Exercise prompt: Word for word, reproduce every record in the listing below.

┄┄┄┄┄┄

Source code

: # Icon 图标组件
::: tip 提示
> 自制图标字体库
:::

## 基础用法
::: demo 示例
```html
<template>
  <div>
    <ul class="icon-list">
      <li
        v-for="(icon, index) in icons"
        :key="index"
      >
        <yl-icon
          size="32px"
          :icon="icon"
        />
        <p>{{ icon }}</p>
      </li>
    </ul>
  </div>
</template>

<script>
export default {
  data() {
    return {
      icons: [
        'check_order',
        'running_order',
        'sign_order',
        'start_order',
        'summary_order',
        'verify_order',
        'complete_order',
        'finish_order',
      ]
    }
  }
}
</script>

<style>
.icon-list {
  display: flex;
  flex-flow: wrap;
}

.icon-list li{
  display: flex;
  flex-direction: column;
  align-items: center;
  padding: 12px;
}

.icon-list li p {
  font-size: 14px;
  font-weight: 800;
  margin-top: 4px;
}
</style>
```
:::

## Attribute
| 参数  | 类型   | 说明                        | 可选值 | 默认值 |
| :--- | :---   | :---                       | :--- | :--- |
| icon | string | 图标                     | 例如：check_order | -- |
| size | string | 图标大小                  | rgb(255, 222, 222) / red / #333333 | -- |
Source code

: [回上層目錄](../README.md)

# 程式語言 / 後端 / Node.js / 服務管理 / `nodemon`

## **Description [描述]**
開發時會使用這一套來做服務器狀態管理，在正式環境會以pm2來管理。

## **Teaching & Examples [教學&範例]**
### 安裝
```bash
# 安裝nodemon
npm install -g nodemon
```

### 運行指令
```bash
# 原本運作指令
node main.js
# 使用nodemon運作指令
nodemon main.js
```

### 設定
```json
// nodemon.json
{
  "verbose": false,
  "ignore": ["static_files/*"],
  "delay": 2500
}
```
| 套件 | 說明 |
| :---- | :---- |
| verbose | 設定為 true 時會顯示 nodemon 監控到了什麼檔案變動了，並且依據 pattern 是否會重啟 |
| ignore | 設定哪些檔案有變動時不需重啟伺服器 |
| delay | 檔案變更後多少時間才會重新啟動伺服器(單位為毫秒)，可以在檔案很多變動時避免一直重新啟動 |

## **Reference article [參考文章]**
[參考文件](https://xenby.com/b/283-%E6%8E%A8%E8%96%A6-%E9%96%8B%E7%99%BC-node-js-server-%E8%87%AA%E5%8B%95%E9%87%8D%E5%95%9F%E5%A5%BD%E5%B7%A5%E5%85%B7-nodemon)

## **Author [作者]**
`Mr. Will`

┄┄┄┄┄┄

Written reply:
Source code

: # Icon 图标组件
::: tip 提示
> 自制图标字体库
:::

## 基础用法
::: demo 示例
```html
<template>
  <div>
    <ul class="icon-list">
      <li
        v-for="(icon, index) in icons"
        :key="index"
      >
        <yl-icon
          size="32px"
          :icon="icon"
        />
        <p>{{ icon }}</p>
      </li>
    </ul>
  </div>
</template>

<script>
export default {
  data() {
    return {
      icons: [
        'check_order',
        'running_order',
        'sign_order',
        'start_order',
        'summary_order',
        'verify_order',
        'complete_order',
        'finish_order',
      ]
    }
  }
}
</script>

<style>
.icon-list {
  display: flex;
  flex-flow: wrap;
}

.icon-list li{
  display: flex;
  flex-direction: column;
  align-items: center;
  padding: 12px;
}

.icon-list li p {
  font-size: 14px;
  font-weight: 800;
  margin-top: 4px;
}
</style>
```
:::

## Attribute
| 参数  | 类型   | 说明                        | 可选值 | 默认值 |
| :--- | :---   | :---                       | :--- | :--- |
| icon | string | 图标                     | 例如：check_order | -- |
| size | string | 图标大小                  | rgb(255, 222, 222) / red / #333333 | -- |
Source code

: [回上層目錄](../README.md)

# 程式語言 / 後端 / Node.js / 服務管理 / `nodemon`

## **Description [描述]**
開發時會使用這一套來做服務器狀態管理，在正式環境會以pm2來管理。

## **Teaching & Examples [教學&範例]**
### 安裝
```bash
# 安裝nodemon
npm install -g nodemon
```

### 運行指令
```bash
# 原本運作指令
node main.js
# 使用nodemon運作指令
nodemon main.js
```

### 設定
```json
// nodemon.json
{
  "verbose": false,
  "ignore": ["static_files/*"],
  "delay": 2500
}
```
| 套件 | 說明 |
| :---- | :---- |
| verbose | 設定為 true 時會顯示 nodemon 監控到了什麼檔案變動了，並且依據 pattern 是否會重啟 |
| ignore | 設定哪些檔案有變動時不需重啟伺服器 |
| delay | 檔案變更後多少時間才會重新啟動伺服器(單位為毫秒)，可以在檔案很多變動時避免一直重新啟動 |

## **Reference article [參考文章]**
[參考文件](https://xenby.com/b/283-%E6%8E%A8%E8%96%A6-%E9%96%8B%E7%99%BC-node-js-server-%E8%87%AA%E5%8B%95%E9%87%8D%E5%95%9F%E5%A5%BD%E5%B7%A5%E5%85%B7-nodemon)

## **Author [作者]**
`Mr. Will`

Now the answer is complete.